There is a host of criteria to consider over "best stadium". The Olympiastadion scores high for atmosphere, modernity and facilities.

It has its glitches. One had to have both the cunning and the enterprise of Jesse James to board a train leaving the stadium. One also had to have the speed of Jesse Owens to rush in when the doors opened. And the shoulders of Big Jessie, conductor on the Auchenshuggle bus. She made Charles Atlas look like a fold-up map.

It also has men's and women's toilets. One of each, it appeared by the length of the queues last Saturday.

But it is a contender for top stadium for a fan-friendly experience, as long as one decides not to go to the toilet at half-time or reject the mayonnaise option. It stands up well against two of my other favourite behemoths: the National Stadium, Warsaw, and Croke Park, Dublin.

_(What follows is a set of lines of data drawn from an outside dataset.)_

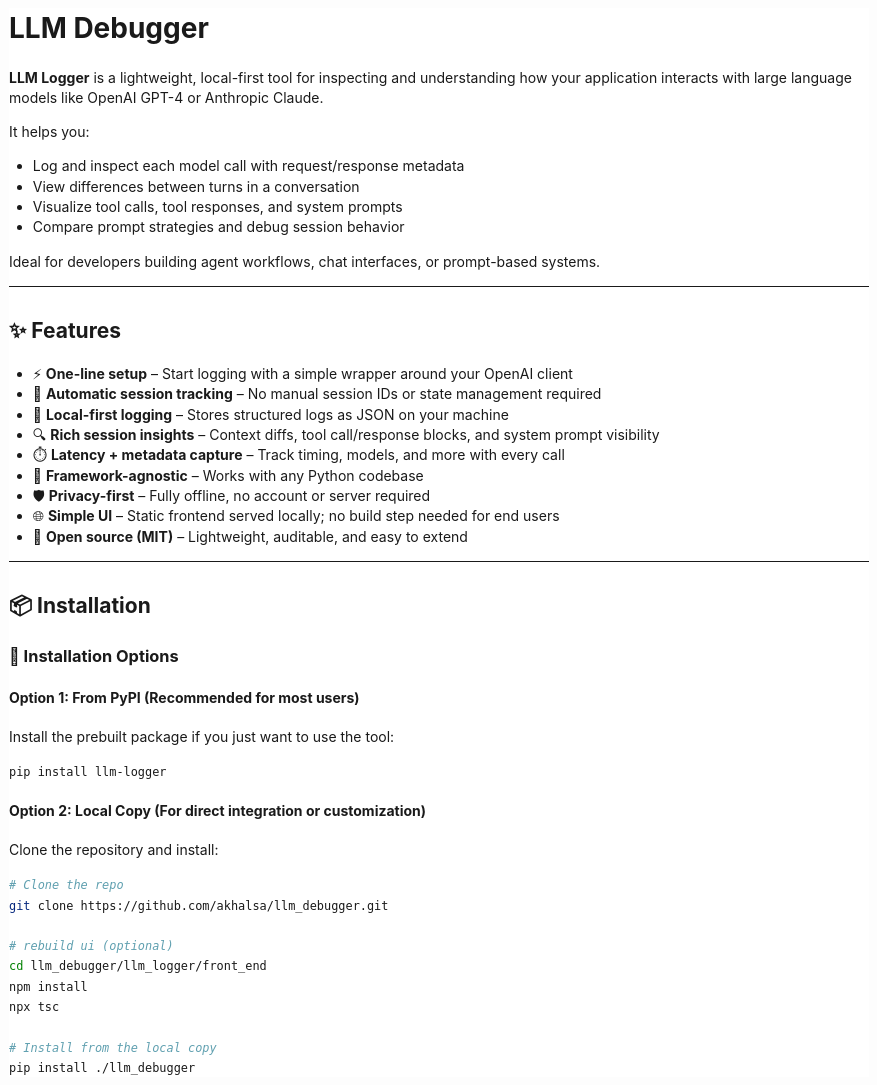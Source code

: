 # LLM Debugger

**LLM Logger** is a lightweight, local-first tool for inspecting and understanding how your application interacts with large language models like OpenAI GPT-4 or Anthropic Claude.

It helps you:

* Log and inspect each model call with request/response metadata
* View differences between turns in a conversation
* Visualize tool calls, tool responses, and system prompts
* Compare prompt strategies and debug session behavior

Ideal for developers building agent workflows, chat interfaces, or prompt-based systems.

---

## ✨ Features

* ⚡ **One-line setup** – Start logging with a simple wrapper around your OpenAI client  
* 🧠 **Automatic session tracking** – No manual session IDs or state management required  
* 📀 **Local-first logging** – Stores structured logs as JSON on your machine  
* 🔍 **Rich session insights** – Context diffs, tool call/response blocks, and system prompt visibility  
* ⏱️ **Latency + metadata capture** – Track timing, models, and more with every call  
* 🧹 **Framework-agnostic** – Works with any Python codebase  
* 🛡️ **Privacy-first** – Fully offline, no account or server required  
* 🌐 **Simple UI** – Static frontend served locally; no build step needed for end users  
* 👐 **Open source (MIT)** – Lightweight, auditable, and easy to extend  

---

## 📦 Installation

### 🔹 Installation Options

#### Option 1: From PyPI (Recommended for most users)

Install the prebuilt package if you just want to use the tool:

```bash
pip install llm-logger
```

#### Option 2: Local Copy (For direct integration or customization)

Clone the repository and install:

```bash
# Clone the repo
git clone https://github.com/akhalsa/llm_debugger.git

# rebuild ui (optional)
cd llm_debugger/llm_logger/front_end
npm install
npx tsc

# Install from the local copy
pip install ./llm_debugger
```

But there must be room for the emotional. Olympiastadion will remain a special venue for the Wolfsburg fans who attended on Saturday as it was the place where their team won their first national cup.

Similarly, the home ground of one's favourites is a repository of memory. Even when the grounds have been remodelled, it is still possible to look around and see where one stood in marvellous victory or dispiriting defeat.

There have been the casualties, though. There are many reasons why box-like stadiums with bucket-seats make sense. But there is a cost in terms of collateral damage. Most old stadiums looked like collateral damage from a bombing raid but they had something, mostly the capacity to pass on deadly viruses. But they also had an individuality.

Sitting in the Olympiastadion on Saturday, I reflected (I had, as always brought my compact mirror plus my napper caught the floodlights in a fetching way) that my first foray into professional football with Ally had been to Annfield Park where Albion of Stirling once played. It was dusty, weedy and slightly decrepit. Strangely and increasingly, so am I.

It was also built for crowds of 30,000. Towards the end when attendances were somewhat less than that, one felt that one was surveying the Serengeti in its vast emptiness and an exotic animal would at one point nudge its nose over the back of the uncovered terracing.

It also had that great facility where one could walk around at half-time in the misguided hope that one could see Albion score at close range. It was possible, too, to have one's spot. Or one's half acre. There one could be approached by those determined to convey their incredulity at yet another desperate performance to a like-minded soul (idiot).

It has now been flattened like a tanner ba' player with pretensions of humiliating a full-back of savage belligerence.

The Olympiastadion will be full tonight as Juventus take on Barcelona. More than 70,000 will watch from the stands. There will be those who will watch it from Annfield. The terracings of old have given way to houses.

It is far from paving Paradise and putting a parking lot but there is a wistfulness about it that is only increased by the realisation that I still enjoy watching football with my son more than a quarter of a century after that first Annfield day.